ACL Tear: Do You Need Surgery, or Can You Skip It? Long-Term Risks of Each Choice

Research-informed explainer — last updated April 12, 2026

An ACL tear does not automatically require surgery — for older, less active patients or those unwilling to return to cutting-sport activity, structured physical therapy can restore functional stability. But for athletes who want to return to pivoting sports, and especially for younger patients with open growth plates or a meniscus tear, reconstruction dramatically reduces the risk of ongoing joint instability and the progressive knee damage that follows.

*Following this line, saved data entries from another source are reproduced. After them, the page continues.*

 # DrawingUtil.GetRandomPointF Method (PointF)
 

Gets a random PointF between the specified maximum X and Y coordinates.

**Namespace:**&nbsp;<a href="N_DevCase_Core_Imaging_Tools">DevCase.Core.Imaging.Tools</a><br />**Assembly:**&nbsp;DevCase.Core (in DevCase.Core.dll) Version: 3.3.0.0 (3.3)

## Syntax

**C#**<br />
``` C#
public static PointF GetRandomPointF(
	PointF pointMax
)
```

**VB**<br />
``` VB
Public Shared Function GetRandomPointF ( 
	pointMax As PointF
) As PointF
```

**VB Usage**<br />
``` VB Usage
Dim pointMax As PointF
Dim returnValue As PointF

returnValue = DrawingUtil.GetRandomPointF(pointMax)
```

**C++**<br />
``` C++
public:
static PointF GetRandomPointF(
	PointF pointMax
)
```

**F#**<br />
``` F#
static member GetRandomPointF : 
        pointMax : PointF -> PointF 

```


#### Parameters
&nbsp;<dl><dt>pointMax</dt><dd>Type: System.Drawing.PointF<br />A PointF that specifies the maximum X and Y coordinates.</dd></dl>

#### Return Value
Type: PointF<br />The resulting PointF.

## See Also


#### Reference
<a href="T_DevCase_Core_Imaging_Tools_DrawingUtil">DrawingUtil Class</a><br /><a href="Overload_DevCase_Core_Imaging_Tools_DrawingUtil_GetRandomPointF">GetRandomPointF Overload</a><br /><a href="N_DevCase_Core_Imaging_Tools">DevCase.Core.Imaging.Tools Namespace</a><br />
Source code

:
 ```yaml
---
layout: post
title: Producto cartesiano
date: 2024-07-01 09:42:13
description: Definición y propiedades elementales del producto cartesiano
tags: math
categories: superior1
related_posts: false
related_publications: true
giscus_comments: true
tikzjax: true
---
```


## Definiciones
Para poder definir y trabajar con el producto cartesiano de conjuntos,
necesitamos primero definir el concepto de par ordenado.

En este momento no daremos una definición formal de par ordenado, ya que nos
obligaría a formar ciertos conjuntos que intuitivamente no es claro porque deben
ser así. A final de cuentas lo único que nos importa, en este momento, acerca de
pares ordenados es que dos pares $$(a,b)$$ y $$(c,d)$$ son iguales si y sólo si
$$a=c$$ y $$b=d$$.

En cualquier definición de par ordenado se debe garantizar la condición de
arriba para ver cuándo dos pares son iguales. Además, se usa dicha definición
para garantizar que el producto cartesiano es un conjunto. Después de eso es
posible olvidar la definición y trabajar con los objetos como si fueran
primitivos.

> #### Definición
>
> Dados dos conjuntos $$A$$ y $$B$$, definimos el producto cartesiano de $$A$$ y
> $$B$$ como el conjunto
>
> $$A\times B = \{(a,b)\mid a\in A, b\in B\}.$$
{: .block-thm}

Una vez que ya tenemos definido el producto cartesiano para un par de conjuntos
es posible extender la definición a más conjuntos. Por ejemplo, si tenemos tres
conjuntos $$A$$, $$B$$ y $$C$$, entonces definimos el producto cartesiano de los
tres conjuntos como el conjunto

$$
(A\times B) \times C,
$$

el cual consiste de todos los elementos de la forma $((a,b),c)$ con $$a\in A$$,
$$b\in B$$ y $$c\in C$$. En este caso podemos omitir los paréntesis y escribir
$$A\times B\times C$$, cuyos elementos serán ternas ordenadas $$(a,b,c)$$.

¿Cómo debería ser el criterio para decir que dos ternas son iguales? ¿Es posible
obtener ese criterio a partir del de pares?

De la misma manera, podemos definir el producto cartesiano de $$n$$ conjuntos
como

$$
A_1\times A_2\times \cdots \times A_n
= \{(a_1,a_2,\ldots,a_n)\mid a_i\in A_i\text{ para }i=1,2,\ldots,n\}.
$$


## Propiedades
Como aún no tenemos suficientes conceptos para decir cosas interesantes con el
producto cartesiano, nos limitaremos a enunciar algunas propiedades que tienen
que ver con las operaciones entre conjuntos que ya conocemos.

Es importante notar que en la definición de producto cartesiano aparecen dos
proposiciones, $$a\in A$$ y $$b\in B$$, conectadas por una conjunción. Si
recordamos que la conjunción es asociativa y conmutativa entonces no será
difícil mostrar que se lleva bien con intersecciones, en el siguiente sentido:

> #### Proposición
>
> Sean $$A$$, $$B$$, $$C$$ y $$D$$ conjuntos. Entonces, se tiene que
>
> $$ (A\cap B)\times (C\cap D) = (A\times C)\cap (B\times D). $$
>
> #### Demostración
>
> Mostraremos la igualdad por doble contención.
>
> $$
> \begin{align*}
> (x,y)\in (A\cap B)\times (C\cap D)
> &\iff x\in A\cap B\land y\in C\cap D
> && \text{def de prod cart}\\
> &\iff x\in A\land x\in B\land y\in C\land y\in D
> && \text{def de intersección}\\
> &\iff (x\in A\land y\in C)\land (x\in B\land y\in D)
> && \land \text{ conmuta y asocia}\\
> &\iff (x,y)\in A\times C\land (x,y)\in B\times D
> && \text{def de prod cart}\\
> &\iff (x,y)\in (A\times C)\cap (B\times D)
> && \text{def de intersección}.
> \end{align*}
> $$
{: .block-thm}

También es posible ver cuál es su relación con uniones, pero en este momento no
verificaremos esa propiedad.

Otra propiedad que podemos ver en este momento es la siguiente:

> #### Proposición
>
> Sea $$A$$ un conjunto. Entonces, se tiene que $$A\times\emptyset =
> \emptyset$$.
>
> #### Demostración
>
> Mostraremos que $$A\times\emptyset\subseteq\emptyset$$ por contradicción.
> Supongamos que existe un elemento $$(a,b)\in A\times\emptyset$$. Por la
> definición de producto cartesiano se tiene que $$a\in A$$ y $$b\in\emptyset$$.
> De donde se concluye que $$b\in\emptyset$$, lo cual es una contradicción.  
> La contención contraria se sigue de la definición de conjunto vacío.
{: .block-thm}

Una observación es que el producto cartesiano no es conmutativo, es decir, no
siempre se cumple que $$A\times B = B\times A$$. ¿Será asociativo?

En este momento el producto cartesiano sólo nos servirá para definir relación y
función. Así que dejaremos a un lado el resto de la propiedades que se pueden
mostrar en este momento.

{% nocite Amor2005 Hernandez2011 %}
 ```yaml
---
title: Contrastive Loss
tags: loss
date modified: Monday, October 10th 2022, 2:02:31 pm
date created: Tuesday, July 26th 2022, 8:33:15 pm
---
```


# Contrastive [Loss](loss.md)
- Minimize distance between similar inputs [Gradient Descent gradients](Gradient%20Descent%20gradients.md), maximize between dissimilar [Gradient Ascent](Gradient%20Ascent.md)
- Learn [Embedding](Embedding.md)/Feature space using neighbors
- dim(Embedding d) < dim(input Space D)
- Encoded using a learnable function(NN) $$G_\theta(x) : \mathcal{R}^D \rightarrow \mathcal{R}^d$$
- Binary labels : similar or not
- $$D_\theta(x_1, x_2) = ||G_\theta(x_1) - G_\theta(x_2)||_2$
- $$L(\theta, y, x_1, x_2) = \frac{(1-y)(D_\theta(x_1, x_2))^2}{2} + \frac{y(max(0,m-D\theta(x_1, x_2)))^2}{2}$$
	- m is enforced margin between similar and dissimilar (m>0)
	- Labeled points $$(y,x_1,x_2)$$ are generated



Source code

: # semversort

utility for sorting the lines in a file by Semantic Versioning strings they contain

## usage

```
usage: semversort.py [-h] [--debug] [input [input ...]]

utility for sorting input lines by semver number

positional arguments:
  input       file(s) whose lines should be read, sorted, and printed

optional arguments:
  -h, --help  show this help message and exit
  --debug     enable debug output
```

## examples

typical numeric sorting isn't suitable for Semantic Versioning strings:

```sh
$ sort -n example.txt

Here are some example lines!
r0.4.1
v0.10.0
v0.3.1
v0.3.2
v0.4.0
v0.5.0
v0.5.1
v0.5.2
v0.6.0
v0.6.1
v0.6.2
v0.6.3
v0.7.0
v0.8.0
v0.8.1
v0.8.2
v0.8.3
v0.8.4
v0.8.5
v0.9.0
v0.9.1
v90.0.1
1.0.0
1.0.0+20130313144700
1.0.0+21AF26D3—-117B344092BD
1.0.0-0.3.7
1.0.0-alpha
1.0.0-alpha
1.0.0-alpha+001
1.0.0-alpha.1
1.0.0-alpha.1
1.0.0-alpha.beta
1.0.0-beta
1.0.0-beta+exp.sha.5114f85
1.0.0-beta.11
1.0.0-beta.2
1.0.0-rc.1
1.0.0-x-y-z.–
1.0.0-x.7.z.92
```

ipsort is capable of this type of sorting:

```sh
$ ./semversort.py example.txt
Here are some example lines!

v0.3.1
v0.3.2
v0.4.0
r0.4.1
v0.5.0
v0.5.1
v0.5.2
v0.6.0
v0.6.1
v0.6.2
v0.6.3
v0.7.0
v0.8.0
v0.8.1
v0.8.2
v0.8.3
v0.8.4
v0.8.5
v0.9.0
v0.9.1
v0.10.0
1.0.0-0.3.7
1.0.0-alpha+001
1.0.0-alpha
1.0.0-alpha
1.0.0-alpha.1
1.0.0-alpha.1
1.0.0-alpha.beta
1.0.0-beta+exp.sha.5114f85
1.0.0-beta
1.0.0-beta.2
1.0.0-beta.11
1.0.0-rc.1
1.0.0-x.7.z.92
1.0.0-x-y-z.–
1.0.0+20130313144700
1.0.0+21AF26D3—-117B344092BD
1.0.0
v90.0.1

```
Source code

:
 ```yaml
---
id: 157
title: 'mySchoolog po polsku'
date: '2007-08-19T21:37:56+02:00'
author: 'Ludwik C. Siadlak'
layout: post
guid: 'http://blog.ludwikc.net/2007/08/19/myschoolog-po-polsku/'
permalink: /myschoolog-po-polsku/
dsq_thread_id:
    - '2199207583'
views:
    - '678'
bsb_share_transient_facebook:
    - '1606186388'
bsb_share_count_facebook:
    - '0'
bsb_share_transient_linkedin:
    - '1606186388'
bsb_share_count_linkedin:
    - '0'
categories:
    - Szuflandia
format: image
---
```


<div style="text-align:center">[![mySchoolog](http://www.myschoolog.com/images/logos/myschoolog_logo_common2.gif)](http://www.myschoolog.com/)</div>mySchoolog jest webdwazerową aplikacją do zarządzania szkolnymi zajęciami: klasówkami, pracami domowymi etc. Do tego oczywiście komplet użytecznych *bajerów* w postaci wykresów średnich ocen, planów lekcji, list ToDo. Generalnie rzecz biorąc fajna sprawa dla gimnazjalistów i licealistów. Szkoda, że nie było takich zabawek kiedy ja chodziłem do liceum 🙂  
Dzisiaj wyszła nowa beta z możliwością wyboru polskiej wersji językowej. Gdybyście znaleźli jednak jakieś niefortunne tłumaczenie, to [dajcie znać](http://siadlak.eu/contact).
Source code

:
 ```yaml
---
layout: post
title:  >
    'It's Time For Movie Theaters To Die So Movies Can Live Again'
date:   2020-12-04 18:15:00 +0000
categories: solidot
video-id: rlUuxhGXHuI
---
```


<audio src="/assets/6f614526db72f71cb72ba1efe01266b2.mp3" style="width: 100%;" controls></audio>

This article draws on research from four orthopaedic surgeons with specialized ACL expertise. Kevin Freedman, M.D., Director of the Cartilage Restoration Program at Bryn Mawr Hospital, published the landmark meta-analysis comparing patellar tendon to hamstring graft for ACL reconstruction (799 citations) and the evidence-based graft choice systematic review (395 citations). Kyle Anderson, M.D., at Corewell Health East in West Bloomfield, Michigan, published the defining study on abnormal rotational knee motion persisting after ACL reconstruction (716 citations), showing that even successful surgery does not fully restore normal knee kinematics. Brian Cole, M.D., Chair of Orthopaedics at Rush University Medical Center, published the largest epidemiological study of ACL reconstruction trends in the United States (950 citations) and the meniscectomy contact mechanics data (430 citations) showing why meniscal injury complicates the non-surgical option. Daniel Green, MD, Chief of Pediatric Orthopaedic Surgery at Hospital for Special Surgery, published 20-year outcomes of pediatric ACL reconstruction in New York State (402 citations).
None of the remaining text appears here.